Small businesses are the lifeblood of the U.S. economy: they create two-thirds of net new jobs while accounting for 44 percent of our country’s economic activity. However, in an ever-changing global economy, small businesses often struggle to compete against much larger rivals. Through the Small Business Act of 1953 and the Small Business Jobs Act of 2010, Congress and the Small Business Administration (“SBA”) have sought to even the playing field by establishing special programs to steer federal contracts to small businesses.

Among these programs are set-aside contracts, which are reserved exclusively for small businesses to bid on. These set-aside contracts relieve small businesses of the enormous burden of challenging much larger businesses with economies of scale that permit them to undercut their smaller competitors.  The federal government also sets a goal of subcontracting 23% of work to small businesses each year and offers monetary incentives for large businesses to enter into such subcontracts.

The government often fails to meet these goals, partially because of widespread fraud. Large businesses, eager to earn lucrative contracts, sometimes self-classify as small businesses for contracting purposes. Prime contractors sometimes subcontract to large businesses that have fraudulently certified themselves as small so they can earn subcontracting incentives.

This fraud is doubly harmful. First, it means that government contracts—and taxpayer dollars—go to businesses that don’t deserve them. Second, it means that legitimate small businesses lose out on contracting opportunities.

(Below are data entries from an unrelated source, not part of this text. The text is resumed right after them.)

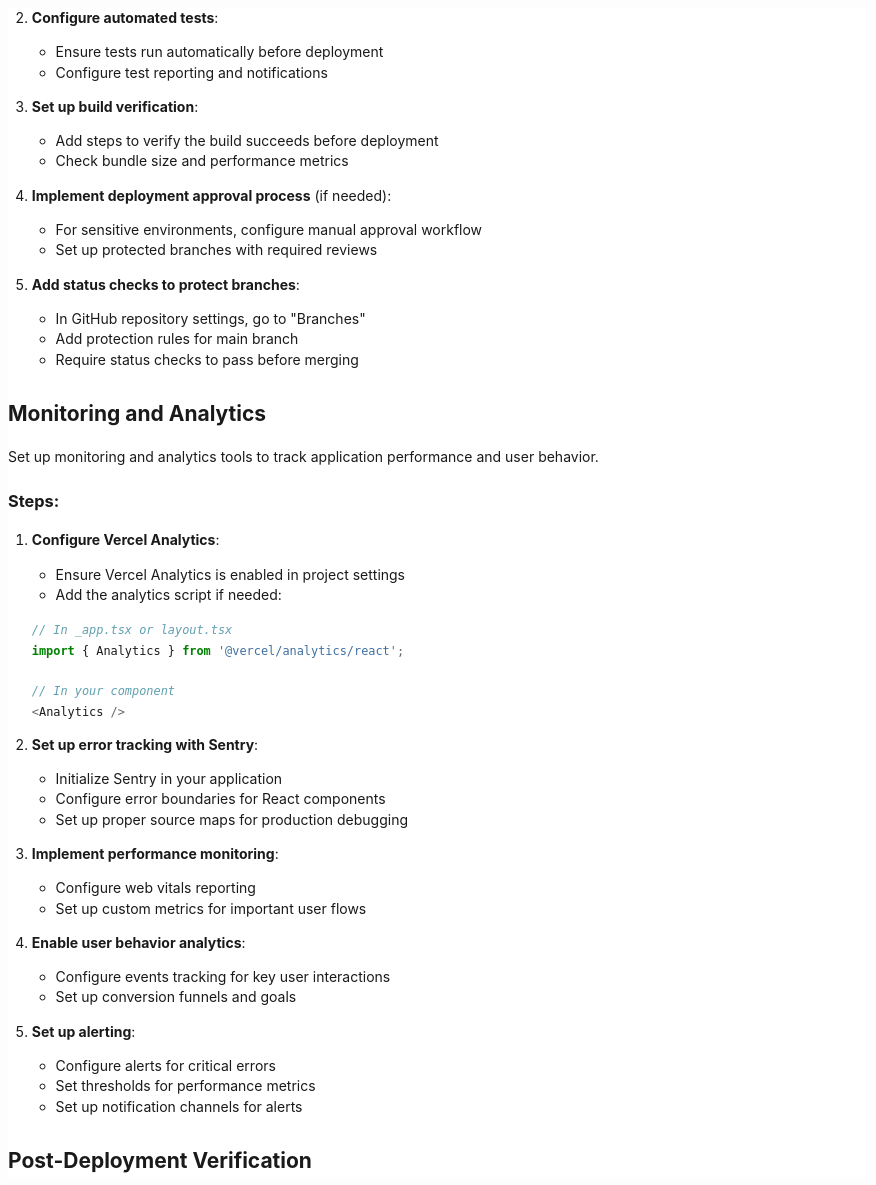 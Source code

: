 2. **Configure automated tests**:
   - Ensure tests run automatically before deployment
   - Configure test reporting and notifications

3. **Set up build verification**:
   - Add steps to verify the build succeeds before deployment
   - Check bundle size and performance metrics

4. **Implement deployment approval process** (if needed):
   - For sensitive environments, configure manual approval workflow
   - Set up protected branches with required reviews

5. **Add status checks to protect branches**:
   - In GitHub repository settings, go to "Branches"
   - Add protection rules for main branch
   - Require status checks to pass before merging

## Monitoring and Analytics

Set up monitoring and analytics tools to track application performance and user behavior.

### Steps:

1. **Configure Vercel Analytics**:
   - Ensure Vercel Analytics is enabled in project settings
   - Add the analytics script if needed:
   ```javascript
   // In _app.tsx or layout.tsx
   import { Analytics } from '@vercel/analytics/react';
   
   // In your component
   <Analytics />
   ```

2. **Set up error tracking with Sentry**:
   - Initialize Sentry in your application
   - Configure error boundaries for React components
   - Set up proper source maps for production debugging

3. **Implement performance monitoring**:
   - Configure web vitals reporting
   - Set up custom metrics for important user flows

4. **Enable user behavior analytics**:
   - Configure events tracking for key user interactions
   - Set up conversion funnels and goals

5. **Set up alerting**:
   - Configure alerts for critical errors
   - Set thresholds for performance metrics
   - Set up notification channels for alerts

## Post-Deployment Verification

What makes a business small?

The federal government publishes size standards that define the largest size a business can be to compete for contracts reserved or set aside for small businesses. These size standards vary by industry and are generally based on the company’s number of employees or the company’s annual receipts. Each industry has a code in the North American Industry Classification System (NAICS), with corresponding criteria regarding size limits.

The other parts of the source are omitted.